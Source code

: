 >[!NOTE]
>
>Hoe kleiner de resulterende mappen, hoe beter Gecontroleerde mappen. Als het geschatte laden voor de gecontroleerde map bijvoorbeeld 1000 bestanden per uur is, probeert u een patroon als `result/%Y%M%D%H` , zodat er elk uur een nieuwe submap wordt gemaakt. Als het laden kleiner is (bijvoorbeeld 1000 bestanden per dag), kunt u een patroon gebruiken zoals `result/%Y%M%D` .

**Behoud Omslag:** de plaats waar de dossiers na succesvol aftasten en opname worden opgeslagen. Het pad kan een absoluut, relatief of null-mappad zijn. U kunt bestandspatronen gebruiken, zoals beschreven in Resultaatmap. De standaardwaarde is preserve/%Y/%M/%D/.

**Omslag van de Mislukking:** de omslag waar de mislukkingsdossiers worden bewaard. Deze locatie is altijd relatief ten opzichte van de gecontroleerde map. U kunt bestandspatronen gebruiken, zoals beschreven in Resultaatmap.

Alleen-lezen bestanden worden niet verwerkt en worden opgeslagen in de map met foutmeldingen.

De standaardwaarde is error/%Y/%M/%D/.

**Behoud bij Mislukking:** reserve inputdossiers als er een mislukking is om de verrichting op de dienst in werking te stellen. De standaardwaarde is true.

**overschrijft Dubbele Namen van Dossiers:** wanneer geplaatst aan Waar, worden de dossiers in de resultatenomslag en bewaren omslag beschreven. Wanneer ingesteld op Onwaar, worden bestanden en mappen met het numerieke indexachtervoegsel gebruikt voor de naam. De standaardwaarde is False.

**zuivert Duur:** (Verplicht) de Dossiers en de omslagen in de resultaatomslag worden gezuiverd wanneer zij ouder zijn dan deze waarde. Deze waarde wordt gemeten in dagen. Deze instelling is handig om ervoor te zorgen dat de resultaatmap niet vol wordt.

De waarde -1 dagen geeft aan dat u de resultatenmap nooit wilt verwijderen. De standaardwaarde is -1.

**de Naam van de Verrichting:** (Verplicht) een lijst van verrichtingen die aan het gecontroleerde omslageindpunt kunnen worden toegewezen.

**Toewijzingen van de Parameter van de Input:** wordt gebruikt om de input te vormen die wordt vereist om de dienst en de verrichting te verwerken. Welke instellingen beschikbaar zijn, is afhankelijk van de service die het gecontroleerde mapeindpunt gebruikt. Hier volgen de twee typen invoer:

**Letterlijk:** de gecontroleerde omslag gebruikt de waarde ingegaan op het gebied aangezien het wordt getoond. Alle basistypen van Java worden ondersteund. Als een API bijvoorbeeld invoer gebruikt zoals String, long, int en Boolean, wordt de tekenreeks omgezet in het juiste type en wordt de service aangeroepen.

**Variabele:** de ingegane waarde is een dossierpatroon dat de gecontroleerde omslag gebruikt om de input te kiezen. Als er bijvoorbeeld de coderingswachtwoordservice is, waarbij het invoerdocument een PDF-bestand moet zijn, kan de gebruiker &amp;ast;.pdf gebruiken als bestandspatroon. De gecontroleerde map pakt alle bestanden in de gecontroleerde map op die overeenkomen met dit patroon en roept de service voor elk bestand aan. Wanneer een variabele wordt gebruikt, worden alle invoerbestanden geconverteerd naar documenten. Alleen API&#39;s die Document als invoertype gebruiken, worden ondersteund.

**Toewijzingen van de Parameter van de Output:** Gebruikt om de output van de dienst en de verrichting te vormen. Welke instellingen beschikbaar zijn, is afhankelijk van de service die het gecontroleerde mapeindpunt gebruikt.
⁂
Write out the data once more, word for word.

Source code

: >[!NOTE]
>
>Hoe kleiner de resulterende mappen, hoe beter Gecontroleerde mappen. Als het geschatte laden voor de gecontroleerde map bijvoorbeeld 1000 bestanden per uur is, probeert u een patroon als `result/%Y%M%D%H` , zodat er elk uur een nieuwe submap wordt gemaakt. Als het laden kleiner is (bijvoorbeeld 1000 bestanden per dag), kunt u een patroon gebruiken zoals `result/%Y%M%D` .

**Behoud Omslag:** de plaats waar de dossiers na succesvol aftasten en opname worden opgeslagen. Het pad kan een absoluut, relatief of null-mappad zijn. U kunt bestandspatronen gebruiken, zoals beschreven in Resultaatmap. De standaardwaarde is preserve/%Y/%M/%D/.

**Omslag van de Mislukking:** de omslag waar de mislukkingsdossiers worden bewaard. Deze locatie is altijd relatief ten opzichte van de gecontroleerde map. U kunt bestandspatronen gebruiken, zoals beschreven in Resultaatmap.

Alleen-lezen bestanden worden niet verwerkt en worden opgeslagen in de map met foutmeldingen.

De standaardwaarde is error/%Y/%M/%D/.

**Behoud bij Mislukking:** reserve inputdossiers als er een mislukking is om de verrichting op de dienst in werking te stellen. De standaardwaarde is true.

**overschrijft Dubbele Namen van Dossiers:** wanneer geplaatst aan Waar, worden de dossiers in de resultatenomslag en bewaren omslag beschreven. Wanneer ingesteld op Onwaar, worden bestanden en mappen met het numerieke indexachtervoegsel gebruikt voor de naam. De standaardwaarde is False.

**zuivert Duur:** (Verplicht) de Dossiers en de omslagen in de resultaatomslag worden gezuiverd wanneer zij ouder zijn dan deze waarde. Deze waarde wordt gemeten in dagen. Deze instelling is handig om ervoor te zorgen dat de resultaatmap niet vol wordt.

De waarde -1 dagen geeft aan dat u de resultatenmap nooit wilt verwijderen. De standaardwaarde is -1.

**de Naam van de Verrichting:** (Verplicht) een lijst van verrichtingen die aan het gecontroleerde omslageindpunt kunnen worden toegewezen.

**Toewijzingen van de Parameter van de Input:** wordt gebruikt om de input te vormen die wordt vereist om de dienst en de verrichting te verwerken. Welke instellingen beschikbaar zijn, is afhankelijk van de service die het gecontroleerde mapeindpunt gebruikt. Hier volgen de twee typen invoer:

**Letterlijk:** de gecontroleerde omslag gebruikt de waarde ingegaan op het gebied aangezien het wordt getoond. Alle basistypen van Java worden ondersteund. Als een API bijvoorbeeld invoer gebruikt zoals String, long, int en Boolean, wordt de tekenreeks omgezet in het juiste type en wordt de service aangeroepen.

**Variabele:** de ingegane waarde is een dossierpatroon dat de gecontroleerde omslag gebruikt om de input te kiezen. Als er bijvoorbeeld de coderingswachtwoordservice is, waarbij het invoerdocument een PDF-bestand moet zijn, kan de gebruiker &amp;ast;.pdf gebruiken als bestandspatroon. De gecontroleerde map pakt alle bestanden in de gecontroleerde map op die overeenkomen met dit patroon en roept de service voor elk bestand aan. Wanneer een variabele wordt gebruikt, worden alle invoerbestanden geconverteerd naar documenten. Alleen API&#39;s die Document als invoertype gebruiken, worden ondersteund.

**Toewijzingen van de Parameter van de Output:** Gebruikt om de output van de dienst en de verrichting te vormen. Welke instellingen beschikbaar zijn, is afhankelijk van de service die het gecontroleerde mapeindpunt gebruikt.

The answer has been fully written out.